Barrel-Aged Clotworthy Dobbin

Origin: UK | Date: 2012 | ABV: 5% | On The Beer Nut: September 2012

There was a time, up until only a few years ago, when I regarded only two Irish beers as being world class: Wrasslers XXXX stout and Whitewater's ruby porter Clotworthy Dobbin. In its heyday it offered a rich and sumptuous mix of raisin and biscuit, spiked by a surprise green hit of Cascade hops on the finish. I assume it still does, I've not had one in years. A whiskey-aged version arrived in 2012, when such things were almost unknown in Irish brewing. The three years this got in a Cooley barrel before being bottled is still pretty unusual. I liked it at the time, though never intended to leave the second bottle I bought at the RDS so long.

It's been busy over the last five years, and I got lots of froth when I opened it, fading after a moment or two to leave a more appropriate creamy topping. The aroma is a mix of boozy oaky spirit and sour and meaty old-beer smells. It's slightly off-putting. The flavour is better, thankfully. It's clean and tart, lacking the weighty warmth of fresh Clotworthy but replacing it with an interesting blend of farmyard funk and sweetly honeyish Irish whiskey. Where beers like this tend to stick to the palate, this one clears off quickly, more like a Berliner weisse or cider than a barrel-aged porter. A building acetic quality gets a little bit much as the half litre goes along, though fails to spoil the party.

It really is interesting how much this one has changed since it was untransformed 2009 Clotworthy Dobbin. The base beer's dark malts are still there, in ghost form, now thoroughly fused with the whiskey, and then the years in the bottle with whatever complex microfloral battle was taking place have attenuated the whole thing and added the complexity of a Flanders red. One has to imagine that modern sour beer styles have experiments, or rather accidents, like this somewhere at their roots.

Sunday, 26 November 2017

Samuel Adams Triple Bock

Origin: USA | Date: 1997 | ABV: 18% | On the Beer Nut: February 2009

The story goes that only three batches of this were ever brewed, in 1994, 1995 and 1997. The year isn't marked on this bottle, which means it's the latest one. Since it was already a vintage edition by the time I first tried it in early 2009 the question here is really what does another nine or so years do to a super-robust beer like this, if anything?

What it did to the cork wasn't pleasant: that came out as a crumbly mush though thankfully didn't require any additional tools. I think the aroma has intensified, still showing the signature umami and chocolate syrup, but there's an extra mushroom funk which I don't recognise. I'm not sure if that's an improvement or not.

The flavour is still bang on, however, with all the same cola nut, coffee essence, dark chocolate and cherry liqueur, finishing on a Pedro Ximinez warmth. If anything, it may actually have improved, the fruit even more luscious and juicy. I remember a soy sauce twang that seems to have evaporated, or been subsumed into everything else, and my nightmare about oxidation has completely failed to be realised.

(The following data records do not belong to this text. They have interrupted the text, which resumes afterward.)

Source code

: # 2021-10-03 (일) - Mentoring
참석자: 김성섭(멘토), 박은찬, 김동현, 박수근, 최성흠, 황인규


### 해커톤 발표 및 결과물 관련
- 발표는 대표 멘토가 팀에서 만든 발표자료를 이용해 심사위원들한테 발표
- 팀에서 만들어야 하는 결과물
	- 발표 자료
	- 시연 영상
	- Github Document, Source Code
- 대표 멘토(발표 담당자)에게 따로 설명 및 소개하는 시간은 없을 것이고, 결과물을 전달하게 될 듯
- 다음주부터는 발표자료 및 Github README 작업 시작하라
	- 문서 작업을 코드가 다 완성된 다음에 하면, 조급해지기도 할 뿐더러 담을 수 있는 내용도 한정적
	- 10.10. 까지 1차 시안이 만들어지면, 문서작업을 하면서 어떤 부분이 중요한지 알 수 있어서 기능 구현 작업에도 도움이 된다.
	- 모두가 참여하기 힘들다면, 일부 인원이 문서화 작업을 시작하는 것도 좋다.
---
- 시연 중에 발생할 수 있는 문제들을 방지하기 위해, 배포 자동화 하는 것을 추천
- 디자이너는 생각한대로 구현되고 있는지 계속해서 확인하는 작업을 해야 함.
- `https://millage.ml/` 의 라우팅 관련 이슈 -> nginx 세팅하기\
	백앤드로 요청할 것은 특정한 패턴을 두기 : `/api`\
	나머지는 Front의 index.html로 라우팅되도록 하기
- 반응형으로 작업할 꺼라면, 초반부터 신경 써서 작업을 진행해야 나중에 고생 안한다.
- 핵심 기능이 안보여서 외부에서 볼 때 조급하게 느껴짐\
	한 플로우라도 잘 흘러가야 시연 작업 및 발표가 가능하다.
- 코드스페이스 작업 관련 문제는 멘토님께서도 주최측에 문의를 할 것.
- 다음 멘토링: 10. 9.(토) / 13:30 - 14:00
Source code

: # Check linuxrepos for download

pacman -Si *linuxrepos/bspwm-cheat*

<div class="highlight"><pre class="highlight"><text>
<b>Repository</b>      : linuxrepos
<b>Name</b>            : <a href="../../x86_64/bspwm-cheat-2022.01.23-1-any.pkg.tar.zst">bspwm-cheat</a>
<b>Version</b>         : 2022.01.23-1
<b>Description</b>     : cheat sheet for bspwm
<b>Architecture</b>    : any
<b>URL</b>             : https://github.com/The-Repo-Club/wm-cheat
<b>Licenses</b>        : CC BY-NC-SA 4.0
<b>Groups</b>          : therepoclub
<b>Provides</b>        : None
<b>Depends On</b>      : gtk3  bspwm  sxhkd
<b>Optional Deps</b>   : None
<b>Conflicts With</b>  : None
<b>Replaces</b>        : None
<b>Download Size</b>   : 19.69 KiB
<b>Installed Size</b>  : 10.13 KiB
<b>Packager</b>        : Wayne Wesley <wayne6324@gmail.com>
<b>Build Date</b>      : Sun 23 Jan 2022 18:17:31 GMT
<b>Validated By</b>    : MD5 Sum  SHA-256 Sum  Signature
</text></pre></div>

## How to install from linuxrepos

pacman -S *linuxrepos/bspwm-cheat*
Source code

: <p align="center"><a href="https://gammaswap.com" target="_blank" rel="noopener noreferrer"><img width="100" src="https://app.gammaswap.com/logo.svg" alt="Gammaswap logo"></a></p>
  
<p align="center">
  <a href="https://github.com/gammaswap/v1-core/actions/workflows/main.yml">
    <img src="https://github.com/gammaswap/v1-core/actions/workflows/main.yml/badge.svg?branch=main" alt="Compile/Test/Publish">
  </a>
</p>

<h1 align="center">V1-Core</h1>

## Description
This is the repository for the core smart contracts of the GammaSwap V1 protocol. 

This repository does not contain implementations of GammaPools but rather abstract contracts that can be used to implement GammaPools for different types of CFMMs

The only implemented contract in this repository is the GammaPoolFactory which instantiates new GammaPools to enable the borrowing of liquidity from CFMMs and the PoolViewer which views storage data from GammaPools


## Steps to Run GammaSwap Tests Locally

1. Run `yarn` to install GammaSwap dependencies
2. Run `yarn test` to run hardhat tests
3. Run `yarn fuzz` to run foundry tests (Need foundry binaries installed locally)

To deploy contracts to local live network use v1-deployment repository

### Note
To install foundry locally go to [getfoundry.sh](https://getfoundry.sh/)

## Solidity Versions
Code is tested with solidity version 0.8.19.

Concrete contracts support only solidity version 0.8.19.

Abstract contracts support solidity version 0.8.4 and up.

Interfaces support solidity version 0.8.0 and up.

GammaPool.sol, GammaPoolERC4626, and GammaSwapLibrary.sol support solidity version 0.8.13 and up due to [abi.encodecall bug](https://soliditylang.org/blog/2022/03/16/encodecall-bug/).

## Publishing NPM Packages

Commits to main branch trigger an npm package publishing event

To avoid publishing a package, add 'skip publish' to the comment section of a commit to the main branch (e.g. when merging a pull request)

I've loved this beer from the first time I tasted it at Deveney's in Dundrum. Unless I've lost one somewhere in the bowels of the stash, this was my last bottle. And while I wish I had a few more cases to find out what happens to it in another twenty years, it is genuinely too delicious to keep on a shelf.

Monday, 16 October 2017

The Eternalist

Origin: Ireland | Date: 2015 | ABV: 5.5% | On The Beer Nut: November 2015

A slight change of programming on Stash Killer! today. Rather than a beer I simply put away to find out what happens to it, this is one that I didn't think was quite ready for drinking when it first came out. Despite Galway Bay's The Eternalist having spent a full two years already being barrel aged, there was a muddyness that I guessed needed to settle out in the bottle. I hope that a further two years is sufficient to let that happen.

I poured very carefully and got a crystal-clear off-pink glassful, with no head but lots of fizz. There's a certain heavy malt character in the flavour, which immediately differentiates it from a genuine Belgian framboise, but the raspberry is bright and clean on top of this. And it's real raspberry too: slightly tart, slightly sweet, and with the woody quality of raspberry seeds.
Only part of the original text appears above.